» Information provided
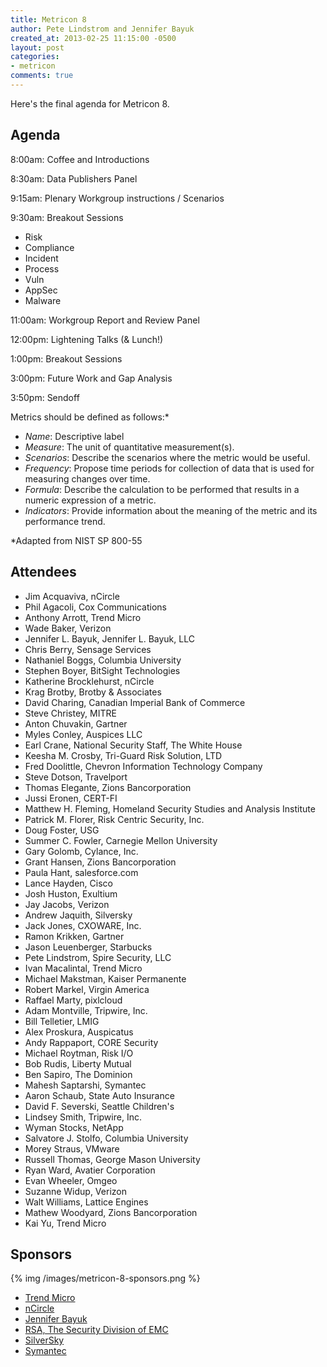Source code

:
 ```yaml
---
title: Metricon 8
author: Pete Lindstrom and Jennifer Bayuk
created_at: 2013-02-25 11:15:00 -0500
layout: post
categories:
- metricon
comments: true
---
```


Here's the final agenda for Metricon 8.

<!-- more -->

## Agenda

8:00am: Coffee and Introductions

8:30am: Data Publishers Panel

9:15am: Plenary Workgroup instructions / Scenarios

9:30am: Breakout Sessions

* Risk
* Compliance
* Incident
* Process
* Vuln
* AppSec
* Malware

11:00am: Workgroup Report and Review Panel

12:00pm: Lightening Talks (& Lunch!)

1:00pm: Breakout Sessions

3:00pm: Future Work and Gap Analysis

3:50pm: Sendoff

Metrics should be defined as follows:*

* _Name_: Descriptive label
* _Measure_: The unit of quantitative measurement(s).
* _Scenarios_: Describe the scenarios where the metric would be
useful.
* _Frequency_: Propose time periods for collection of data that is
used for measuring changes over time.
* _Formula_: Describe the calculation to be performed that
results in a numeric expression of a metric.
* _Indicators_: Provide information about the meaning of the
metric and its performance trend.

*Adapted from NIST SP 800-55

## Attendees

* Jim Acquaviva, nCircle 
* Phil Agacoli, Cox Communications
* Anthony Arrott, Trend Micro
* Wade Baker, Verizon
* Jennifer L. Bayuk, Jennifer L. Bayuk, LLC
* Chris Berry, Sensage Services
* Nathaniel Boggs, Columbia University
* Stephen Boyer, BitSight Technologies
* Katherine Brocklehurst, nCircle
* Krag Brotby, Brotby & Associates
* David Charing, Canadian Imperial Bank of Commerce
* Steve Christey, MITRE
* Anton Chuvakin, Gartner
* Myles Conley, Auspices LLC
* Earl Crane, National Security Staff, The White House
* Keesha M. Crosby, Tri-Guard Risk Solution, LTD
* Fred Doolittle, Chevron Information Technology Company
* Steve Dotson, Travelport
* Thomas Elegante, Zions Bancorporation
* Jussi Eronen, CERT-FI
* Matthew H. Fleming, Homeland Security Studies and Analysis Institute
* Patrick M. Florer, Risk Centric Security, Inc.
* Doug Foster, USG
* Summer C. Fowler, Carnegie Mellon University
* Gary Golomb, Cylance, Inc.
* Grant Hansen, Zions Bancorporation
* Paula Hant, salesforce.com
* Lance Hayden, Cisco
* Josh Huston, Exultium
* Jay Jacobs, Verizon
* Andrew Jaquith, Silversky
* Jack Jones, CXOWARE, Inc.
* Ramon Krikken, Gartner
* Jason Leuenberger, Starbucks
* Pete Lindstrom, Spire Security, LLC
* Ivan Macalintal, Trend Micro
* Michael Makstman, Kaiser Permanente
* Robert Markel, Virgin America
* Raffael Marty, pixlcloud
* Adam Montville, Tripwire, Inc.
* Bill Telletier, LMIG
* Alex Proskura, Auspicatus
* Andy Rappaport, CORE Security
* Michael Roytman, Risk I/O
* Bob Rudis, Liberty Mutual
* Ben Sapiro, The Dominion
* Mahesh Saptarshi, Symantec
* Aaron Schaub, State Auto Insurance
* David F. Severski, Seattle Children's
* Lindsey Smith, Tripwire, Inc.
* Wyman Stocks, NetApp
* Salvatore J. Stolfo, Columbia University
* Morey Straus, VMware
* Russell Thomas, George Mason University
* Ryan Ward, Avatier Corporation
* Evan Wheeler, Omgeo
* Suzanne Widup, Verizon
* Walt Williams, Lattice Engines
* Mathew Woodyard, Zions Bancorporation
* Kai Yu, Trend Micro

## Sponsors

{% img /images/metricon-8-sponsors.png %}

* [Trend Micro](http://www.trendmicro.com)
* [nCircle](http://www.ncircle.com)
* [Jennifer Bayuk](http://www.bayuk.com)
* [RSA, The Security Division of EMC](http://www.rsa.com)
* [SilverSky](http://www.silversky.com)
* [Symantec](http://www.symantec.com)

» Instructions for the task
Copy out the entries verbatim, but skip every picture.

» Output for this task
Source code

:
 ```yaml
---
title: Metricon 8
author: Pete Lindstrom and Jennifer Bayuk
created_at: 2013-02-25 11:15:00 -0500
layout: post
categories:
- metricon
comments: true
---
```


Here's the final agenda for Metricon 8.

<!-- more -->

## Agenda

8:00am: Coffee and Introductions

8:30am: Data Publishers Panel

9:15am: Plenary Workgroup instructions / Scenarios

9:30am: Breakout Sessions

* Risk
* Compliance
* Incident
* Process
* Vuln
* AppSec
* Malware

11:00am: Workgroup Report and Review Panel

12:00pm: Lightening Talks (& Lunch!)

1:00pm: Breakout Sessions

3:00pm: Future Work and Gap Analysis

3:50pm: Sendoff

Metrics should be defined as follows:*

* _Name_: Descriptive label
* _Measure_: The unit of quantitative measurement(s).
* _Scenarios_: Describe the scenarios where the metric would be
useful.
* _Frequency_: Propose time periods for collection of data that is
used for measuring changes over time.
* _Formula_: Describe the calculation to be performed that
results in a numeric expression of a metric.
* _Indicators_: Provide information about the meaning of the
metric and its performance trend.

*Adapted from NIST SP 800-55

## Attendees

* Jim Acquaviva, nCircle 
* Phil Agacoli, Cox Communications
* Anthony Arrott, Trend Micro
* Wade Baker, Verizon
* Jennifer L. Bayuk, Jennifer L. Bayuk, LLC
* Chris Berry, Sensage Services
* Nathaniel Boggs, Columbia University
* Stephen Boyer, BitSight Technologies
* Katherine Brocklehurst, nCircle
* Krag Brotby, Brotby & Associates
* David Charing, Canadian Imperial Bank of Commerce
* Steve Christey, MITRE
* Anton Chuvakin, Gartner
* Myles Conley, Auspices LLC
* Earl Crane, National Security Staff, The White House
* Keesha M. Crosby, Tri-Guard Risk Solution, LTD
* Fred Doolittle, Chevron Information Technology Company
* Steve Dotson, Travelport
* Thomas Elegante, Zions Bancorporation
* Jussi Eronen, CERT-FI
* Matthew H. Fleming, Homeland Security Studies and Analysis Institute
* Patrick M. Florer, Risk Centric Security, Inc.
* Doug Foster, USG
* Summer C. Fowler, Carnegie Mellon University
* Gary Golomb, Cylance, Inc.
* Grant Hansen, Zions Bancorporation
* Paula Hant, salesforce.com
* Lance Hayden, Cisco
* Josh Huston, Exultium
* Jay Jacobs, Verizon
* Andrew Jaquith, Silversky
* Jack Jones, CXOWARE, Inc.
* Ramon Krikken, Gartner
* Jason Leuenberger, Starbucks
* Pete Lindstrom, Spire Security, LLC
* Ivan Macalintal, Trend Micro
* Michael Makstman, Kaiser Permanente
* Robert Markel, Virgin America
* Raffael Marty, pixlcloud
* Adam Montville, Tripwire, Inc.
* Bill Telletier, LMIG
* Alex Proskura, Auspicatus
* Andy Rappaport, CORE Security
* Michael Roytman, Risk I/O
* Bob Rudis, Liberty Mutual
* Ben Sapiro, The Dominion
* Mahesh Saptarshi, Symantec
* Aaron Schaub, State Auto Insurance
* David F. Severski, Seattle Children's
* Lindsey Smith, Tripwire, Inc.
* Wyman Stocks, NetApp
* Salvatore J. Stolfo, Columbia University
* Morey Straus, VMware
* Russell Thomas, George Mason University
* Ryan Ward, Avatier Corporation
* Evan Wheeler, Omgeo
* Suzanne Widup, Verizon
* Walt Williams, Lattice Engines
* Mathew Woodyard, Zions Bancorporation
* Kai Yu, Trend Micro

## Sponsors

{% img /images/metricon-8-sponsors.png %}

* [Trend Micro](http://www.trendmicro.com)
* [nCircle](http://www.ncircle.com)
* [Jennifer Bayuk](http://www.bayuk.com)
* [RSA, The Security Division of EMC](http://www.rsa.com)
* [SilverSky](http://www.silversky.com)
* [Symantec](http://www.symantec.com)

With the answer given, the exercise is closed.